--- START ---
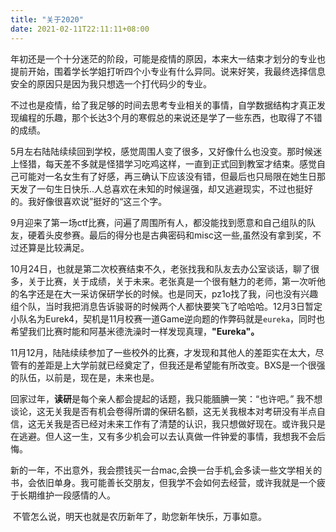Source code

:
 ```yaml
---
title: "关于2020"
date: 2021-02-11T22:11:11+08:00
---
```



​		年初还是一个十分迷茫的阶段，可能是疫情的原因，本来大一结束才划分的专业也提前开始，围着学长学姐打听四个小专业有什么异同。说来好笑，我最终选择信息安全的原因只是因为我只想选一个打代码少的专业。

​		不过也是疫情，给了我足够的时间去思考专业相关的事情，自学数据结构才真正发现编程的乐趣，那个长达3个月的寒假总的来说还是学了一些东西，也取得了不错的成绩。

​		5月左右陆陆续续回到学校，感觉周围人变了很多，又好像什么也没变。那时候迷上怪猎，每天差不多就是怪猎学习吃鸡这样，一直到正式回到教室才结束。感觉自己可能对一名女生有了好感，再三确认下应该没有错，但最后也只局限在她生日那天发了一句生日快乐..人总喜欢在未知的时候逞强，却又逃避现实，不过也挺好的。我好像很喜欢说”挺好的“这三个字。

​		9月迎来了第一场ctf比赛，问遍了周围所有人，都没能找到愿意和自己组队的队友，硬着头皮参赛。最后的得分也是古典密码和misc这一些,虽然没有拿到奖，不过还算是比较满足。

​		10月24日，也就是第二次校赛结束不久，老张找我和队友去办公室谈话，聊了很多，关于比赛，关于成绩，关于未来。老张真是一个很有魅力的老师，第一次听他的名字还是在大一采访保研学长的时候。也是同天，pz1o找了我，问也没有兴趣组个队，当时我把消息告诉骏哥的时候两个人都快要笑飞了哈哈哈。12月3日暂定小队名为Eurek4，契机是11月校赛一道Game逆向题的作弊码就是`eureka`，同时也希望我们比赛时能和阿基米德洗澡时一样发现真理，**"Eureka"。**

​		11月12月，陆陆续续参加了一些校外的比赛，才发现和其他人的差距实在太大，尽管有的差距是上大学前就已经奠定了，但我还是希望能有所改变。BXS是一个很强的队伍，以前是，现在是，未来也是。

​		回家过年，**读研**是每个亲人都会提起的话题，我只能腼腆一笑：“也许吧。”  我不想谈论，这无关我是否有机会卷得所谓的保研名额，这无关我根本对考研没有半点自信，这无关我是否已经对未来工作有了清楚的认识，我只想做好现在。或许我只是在逃避。但人这一生，又有多少机会可以去认真做一件钟爱的事情，我想我不会后悔。

​		新的一年，不出意外，我会攒钱买一台mac,会换一台手机,会多读一些文学相关的书，会依旧单身。我可能善长交朋友，但我学不会如何去经营，或许我就是一个疲于长期维护一段感情的人。

​		不管怎么说，明天也就是农历新年了，助您新年快乐，万事如意。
--- END ---
Task details: Word for word, return the material above; the pictures stay out.

Answer for the task:
Source code

:
 ```yaml
---
title: "关于2020"
date: 2021-02-11T22:11:11+08:00
---
```



​		年初还是一个十分迷茫的阶段，可能是疫情的原因，本来大一结束才划分的专业也提前开始，围着学长学姐打听四个小专业有什么异同。说来好笑，我最终选择信息安全的原因只是因为我只想选一个打代码少的专业。

​		不过也是疫情，给了我足够的时间去思考专业相关的事情，自学数据结构才真正发现编程的乐趣，那个长达3个月的寒假总的来说还是学了一些东西，也取得了不错的成绩。

​		5月左右陆陆续续回到学校，感觉周围人变了很多，又好像什么也没变。那时候迷上怪猎，每天差不多就是怪猎学习吃鸡这样，一直到正式回到教室才结束。感觉自己可能对一名女生有了好感，再三确认下应该没有错，但最后也只局限在她生日那天发了一句生日快乐..人总喜欢在未知的时候逞强，却又逃避现实，不过也挺好的。我好像很喜欢说”挺好的“这三个字。

​		9月迎来了第一场ctf比赛，问遍了周围所有人，都没能找到愿意和自己组队的队友，硬着头皮参赛。最后的得分也是古典密码和misc这一些,虽然没有拿到奖，不过还算是比较满足。

​		10月24日，也就是第二次校赛结束不久，老张找我和队友去办公室谈话，聊了很多，关于比赛，关于成绩，关于未来。老张真是一个很有魅力的老师，第一次听他的名字还是在大一采访保研学长的时候。也是同天，pz1o找了我，问也没有兴趣组个队，当时我把消息告诉骏哥的时候两个人都快要笑飞了哈哈哈。12月3日暂定小队名为Eurek4，契机是11月校赛一道Game逆向题的作弊码就是`eureka`，同时也希望我们比赛时能和阿基米德洗澡时一样发现真理，**"Eureka"。**

​		11月12月，陆陆续续参加了一些校外的比赛，才发现和其他人的差距实在太大，尽管有的差距是上大学前就已经奠定了，但我还是希望能有所改变。BXS是一个很强的队伍，以前是，现在是，未来也是。

​		回家过年，**读研**是每个亲人都会提起的话题，我只能腼腆一笑：“也许吧。”  我不想谈论，这无关我是否有机会卷得所谓的保研名额，这无关我根本对考研没有半点自信，这无关我是否已经对未来工作有了清楚的认识，我只想做好现在。或许我只是在逃避。但人这一生，又有多少机会可以去认真做一件钟爱的事情，我想我不会后悔。

​		新的一年，不出意外，我会攒钱买一台mac,会换一台手机,会多读一些文学相关的书，会依旧单身。我可能善长交朋友，但我学不会如何去经营，或许我就是一个疲于长期维护一段感情的人。

​		不管怎么说，明天也就是农历新年了，助您新年快乐，万事如意。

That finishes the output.